What is needed is an exact copy of the lines from the start of the records below through the line with "assets for productions", without the pictures.

## INPUT
*** Block opens ***
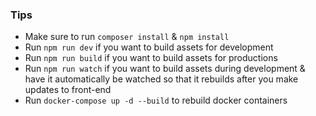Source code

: ### Tips

* Make sure to run `composer install` & `npm install`
* Run `npm run dev` if you want to build assets for development
* Run `npm run build` if you want to build assets for productions
* Run `npm run watch` if you want to build assets during development & have it automatically be watched so that it
  rebuilds after you make updates to front-end
* Run `docker-compose up -d --build` to rebuild docker containers 
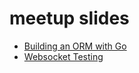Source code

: # meetup slides

* [Building an ORM with Go](https://github.com/posener/meetups/blob/master/orm/slides.pdf)
* [Websocket Testing](http://talks.godoc.org/github.com/posener/meetups/websocket-testing/wstest.slide)
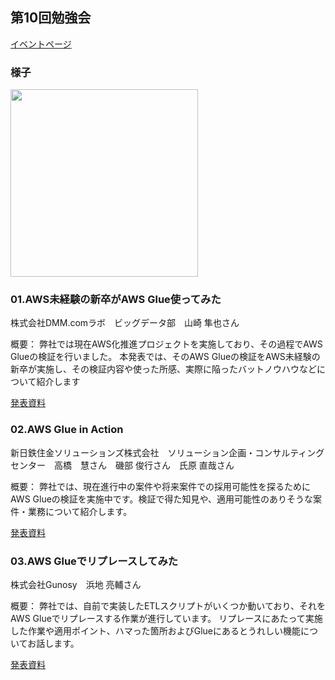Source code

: ## 第10回勉強会

[イベントページ](https://jawsug-bigdata.connpass.com/event/71474/)

### 様子

<img src="pic20171124.jpg" width="300">

### 01.AWS未経験の新卒がAWS Glue使ってみた

株式会社DMM.comラボ　ビッグデータ部　山崎 隼也さん

概要：
弊社では現在AWS化推進プロジェクトを実施しており、その過程でAWS Glueの検証を行いました。 本発表では、そのAWS Glueの検証をAWS未経験の新卒が実施し、その検証内容や使った所感、実際に陥ったバットノウハウなどについて紹介します

[発表資料]()


### 02.AWS Glue in Action

新日鉄住金ソリューションズ株式会社　ソリューション企画・コンサルティングセンター　高橋　慧さん　磯部 俊行さん　氏原 直哉さん

概要：
弊社では、現在進行中の案件や将来案件での採用可能性を探るためにAWS Glueの検証を実施中です。検証で得た知見や、適用可能性のありそうな案件・業務について紹介します。

[発表資料](https://github.com/bdjaws/workshop/raw/master/20171124/AWS-Glue-in-Action.pdf)

### 03.AWS Glueでリプレースしてみた

株式会社Gunosy　浜地 亮輔さん

概要：
弊社では、自前で実装したETLスクリプトがいくつか動いており、それをAWS Glueでリプレースする作業が進行しています。 リプレースにあたって実施した作業や適用ポイント、ハマった箇所およびGlueにあるとうれしい機能についてお話します。

[発表資料]()

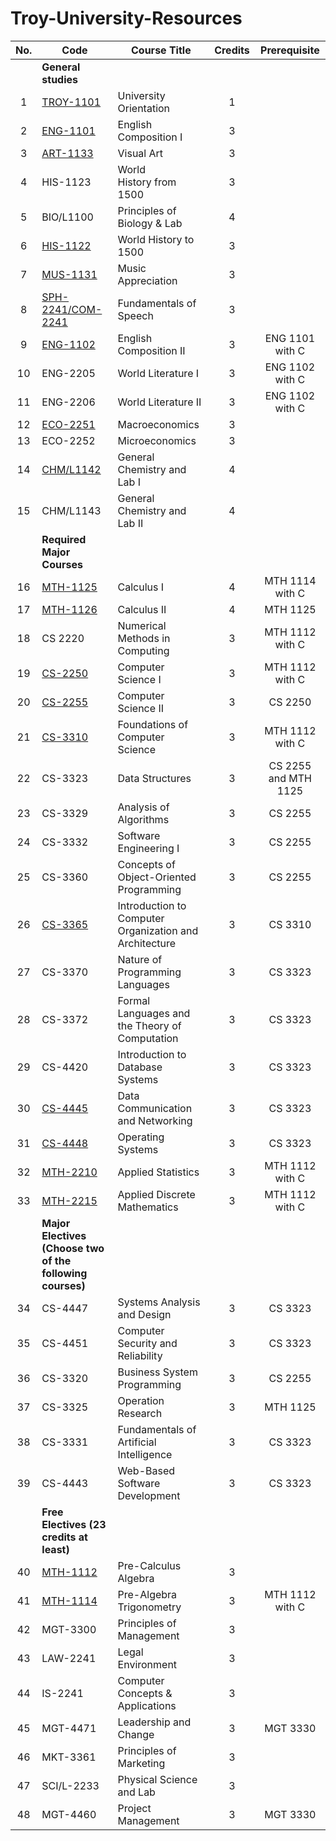 # Troy-University-Resources

| No. | Code                                                      | Course Title                                           | Credits | Prerequisite         |
|:---:| --------------------------------------------------------- | ------------------------------------------------------ |:-------:|:--------------------:|
|     | **General studies**                                       |                                                        |         |                      |
| 1   | [TROY-1101]                                               | University Orientation                                 | 1       |                      |
| 2   | [ENG-1101]                                                | English Composition I                                  | 3       |                      |
| 3   | [ART-1133]                                                | Visual Art                                             | 3       |                      |
| 4   | HIS-1123                                                  | World History from 1500                                | 3       |                      |
| 5   | BIO/L1100                                                 | Principles of Biology & Lab                            | 4       |                      |
| 6   | [HIS-1122]                                                | World History to 1500                                  | 3       |                      |
| 7   | [MUS-1131]                                                | Music Appreciation                                     | 3       |                      |
| 8   | [SPH-2241/COM-2241]                                       | Fundamentals of Speech                                 | 3       |                      |
| 9   | [ENG-1102]                                                | English Composition II                                 | 3       | ENG 1101 with C      |
| 10  | ENG-2205                                                  | World Literature I                                     | 3       | ENG 1102 with C      |
| 11  | ENG-2206                                                  | World Literature II                                    | 3       | ENG 1102 with C      |
| 12  | [ECO-2251]                                                | Macroeconomics                                         | 3       |                      |
| 13  | ECO-2252                                                  | Microeconomics                                         | 3       |                      |
| 14  | [CHM/L1142]                                               | General Chemistry and Lab I                            | 4       |                      |
| 15  | CHM/L1143                                                 | General Chemistry and Lab II                           | 4       |                      |
|     | **Required Major Courses**                                |                                                        |         |                      |
| 16  | [MTH-1125]                                                | Calculus I                                             | 4       | MTH 1114 with C      |
| 17  | [MTH-1126]                                                | Calculus II                                            | 4       | MTH 1125             |
| 18  | CS 2220                                                   | Numerical Methods in Computing                         | 3       | MTH 1112 with C      |
| 19  | [CS-2250]                                                 | Computer Science I                                     | 3       | MTH 1112 with C      |
| 20  | [CS-2255]                                                 | Computer Science II                                    | 3       | CS 2250              |
| 21  | [CS-3310]                                                 | Foundations of Computer Science                        | 3       | MTH 1112 with C      |
| 22  | CS-3323                                                   | Data Structures                                        | 3       | CS 2255 and MTH 1125 |
| 23  | CS-3329                                                   | Analysis of Algorithms                                 | 3       | CS 2255              |
| 24  | CS-3332                                                   | Software Engineering I                                 | 3       | CS 2255              |
| 25  | CS-3360                                                   | Concepts of Object-Oriented Programming                | 3       | CS 2255              |
| 26  | [CS-3365]                                                 | Introduction to Computer Organization and Architecture | 3       | CS 3310              |
| 27  | CS-3370                                                   | Nature of Programming Languages                        | 3       | CS 3323              |
| 28  | CS-3372                                                   | Formal Languages and the Theory of Computation         | 3       | CS 3323              |
| 29  | CS-4420                                                   | Introduction to Database Systems                       | 3       | CS 3323              |
| 30  | [CS-4445]                                                 | Data Communication and Networking                      | 3       | CS 3323              |
| 31  | [CS-4448]                                                 | Operating Systems                                      | 3       | CS 3323              |
| 32  | [MTH-2210]                                                | Applied Statistics                                     | 3       | MTH 1112 with C      |
| 33  | [MTH-2215]                                                | Applied Discrete Mathematics                           | 3       | MTH 1112 with C      |
|     | **Major Electives (Choose two of the following courses)** |                                                        |         |                      |
| 34  | CS-4447                                                   | Systems Analysis and Design                            | 3       | CS 3323              |
| 35  | CS-4451                                                   | Computer Security and Reliability                      | 3       | CS 3323              |
| 36  | CS-3320                                                   | Business System Programming                            | 3       | CS 2255              |
| 37  | CS-3325                                                   | Operation Research                                     | 3       | MTH 1125             |
| 38  | CS-3331                                                   | Fundamentals of Artificial Intelligence                | 3       | CS 3323              |
| 39  | CS-4443                                                   | Web-Based Software Development                         | 3       | CS 3323              |
|     | **Free Electives (23 credits at least)**                  |                                                        |         |                      |
| 40  | [MTH-1112]                                                | Pre-Calculus Algebra                                   | 3       |                      |
| 41  | [MTH-1114]                                                | Pre-Algebra Trigonometry                               | 3       | MTH 1112 with C      |
| 42  | MGT-3300                                                  | Principles of Management                               | 3       |                      |
| 43  | LAW-2241                                                  | Legal Environment                                      | 3       |                      |
| 44  | IS-2241                                                   | Computer Concepts & Applications                       | 3       |                      |
| 45  | MGT-4471                                                  | Leadership and Change                                  | 3       | MGT 3330             |
| 46  | MKT-3361                                                  | Principles of Marketing                                | 3       |                      |
| 47  | SCI/L-2233                                                | Physical Science and Lab                               | 3       |                      |
| 48  | MGT-4460                                                  | Project Management                                     | 3       | MGT 3330             |

[ENG-1102]: ./ENG1102/

[MTH-1112]: ./MTH1112/

[MTH-1114]: ./MTH1114/

[MTH-1125]: ./MTH1125-1126-Calculus/

[MTH-1126]: ./MTH1125-1126-Calculus/

[HIS-1122]: ./HIS1122/

[CS-3365]: ./CS365/

[CS-4445]: ./CS4445/

[CS-4448]: ./CS4448/

[TROY-1101]: ./TROY101/

[MTH-2215]: ./MTH2215/

[MTH-2210]: ./MTH210/

[SPH-2241/COM-2241]: ./SPH241/

[CHM/L1142]: ./CHML142/

[CS-2255]: ./CS256/

[ART-1133]: ./ART133/

[ENG-1101]: ./ENG1101/

[MUS-1131]: ./MUS131/

[ECO-2251]: ./ECO251/

[CS-3310]: ./CS310/

[CS-2250]: ./CS255/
*** Block closes ***
## RESPONSE BOX
Source code

: ### Tips

* Make sure to run `composer install` & `npm install`
* Run `npm run dev` if you want to build assets for development
* Run `npm run build` if you want to build assets for productions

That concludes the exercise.